Houve uma inversão nesse movimento lento, uma inversão que é talvez simbolizada pela circunstância de já se terem removido os limites à eternização presidencial de Xi Jinping. E, nesse exemplo, corporizam-se várias outras involuções da China e também uma mudança para uma diplomacia incisiva que a China tem feito face a países e face a empresas. O que tento explicar no livro é que há duas questões distintas.

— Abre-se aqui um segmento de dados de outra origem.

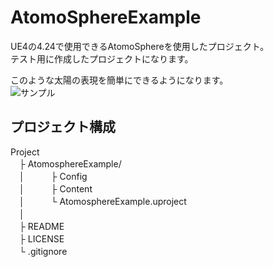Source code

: # AtomoSphereExample

UE4の4.24で使用できるAtomoSphereを使用したプロジェクト。  
テスト用に作成したプロジェクトになります。  
  
このような太陽の表現を簡単にできるようになります。  
![サンプル](https://github.com/yosikata/AtomosphereExample/blob/master/image.png)

## プロジェクト構成
Project  
　├ AtomosphereExample/  
　│　　　├ Config  
　│　　　├ Content    
　│　　　└ AtomosphereExample.uproject  
　│      
　├ README   
　├ LICENSE  
　└ .gitignore  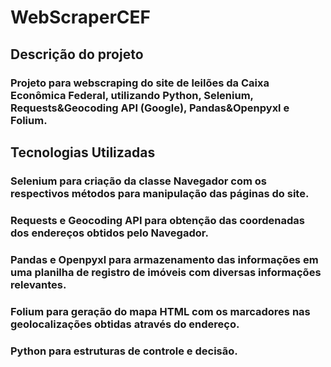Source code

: # WebScraperCEF

## Descrição do projeto

### Projeto para webscraping do site de leilões da Caixa Econômica Federal, utilizando Python, Selenium, Requests&Geocoding API (Google), Pandas&Openpyxl e Folium.

## Tecnologias Utilizadas

### Selenium para criação da classe Navegador com os respectivos métodos para manipulação das páginas do site.

### Requests e Geocoding API para obtenção das coordenadas dos endereços obtidos pelo Navegador.

### Pandas e Openpyxl para armazenamento das informações em uma planilha de registro de imóveis com diversas informações relevantes.

### Folium para geração do mapa HTML com os marcadores nas geolocalizações obtidas através do endereço.

### Python para estruturas de controle e decisão.
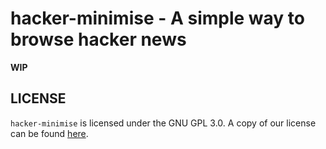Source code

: # hacker-minimise - A simple way to browse hacker news

**WIP**

## LICENSE

`hacker-minimise` is licensed under the GNU GPL 3.0. A copy of our license can
be found [here](./LICENSE).
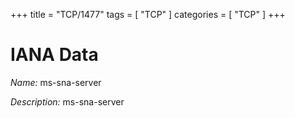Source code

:+++
title = "TCP/1477"
tags = [ "TCP" ]
categories = [ "TCP" ]
+++

# IANA Data

_Name:_ ms-sna-server

_Description:_ ms-sna-server

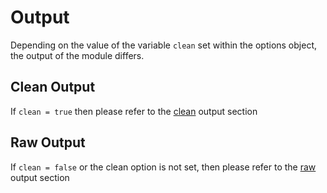 # Output

Depending on the value of the variable `clean` set within the options object, the output of the module differs. 

## Clean Output

If `clean = true` then please refer to the [clean](https://github.com/YasogaN/google-maps-review-scraper/blob/main/docs/outputs/clean.md) output section


## Raw Output

If `clean = false` or the clean option is not set, then please refer to the [raw](https://github.com/YasogaN/google-maps-review-scraper/blob/main/docs/outputs/raw.md) output section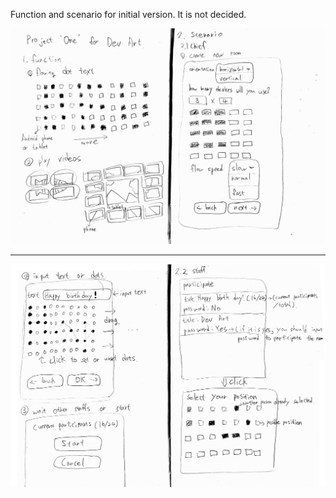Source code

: Function and scenario for initial version. It is not decided.

![Funtion](../project_images/scenario_001.jpg?raw=true "Funtion")

***

![Scenario](../project_images/scenario_002.jpg?raw=true "Scenario")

Uma é saber como é que devemos lidar com o comércio com a China e, aí, o que eu procuro dizer é que o livre comércio com a China é muito benéfico para todos os países, e é sobretudo muito benéfico para as camadas mais vulneráveis dos países: são os mais pobres que beneficiam do livre comércio, porque os preços ficam mais baratos e as classes mais baixas e mais vulneráveis têm acesso a mais bens e a mais serviços; quanto mais barreiras alfandegárias forem impostas, mais altos ficam os preços e mais vulneráveis ficam essas famílias. Uma outra questão é saber como é que lidamos com o investimento chinês nas nossas economias. E, aí, o que eu procuro dizer é não faz sentido que as nossas economias tenham caminhado no sentido da sua privatização, no sentido de ter a economia a ser regida por critérios de mercado, e por critérios empresariais, para agora podermos aceitar que estados estrangeiros como o chinês venham nacionalizar a nossa economia, já não ao abrigo, ou não em função da nossa nação, mas em função da nação chinesa. Por isso, acho que faz sentido o esforço que a União Europeia está a fazer: criar mecanismos de filtragem de investimentos estrangeiros quando os investimentos estrangeiros estão ao serviço de uma estratégia política. E aquilo que acontece com a China é que a sua economia é uma economia pública e é uma economia cujo sector privado está muito dependente e muito funcionalizado face ao interesse político.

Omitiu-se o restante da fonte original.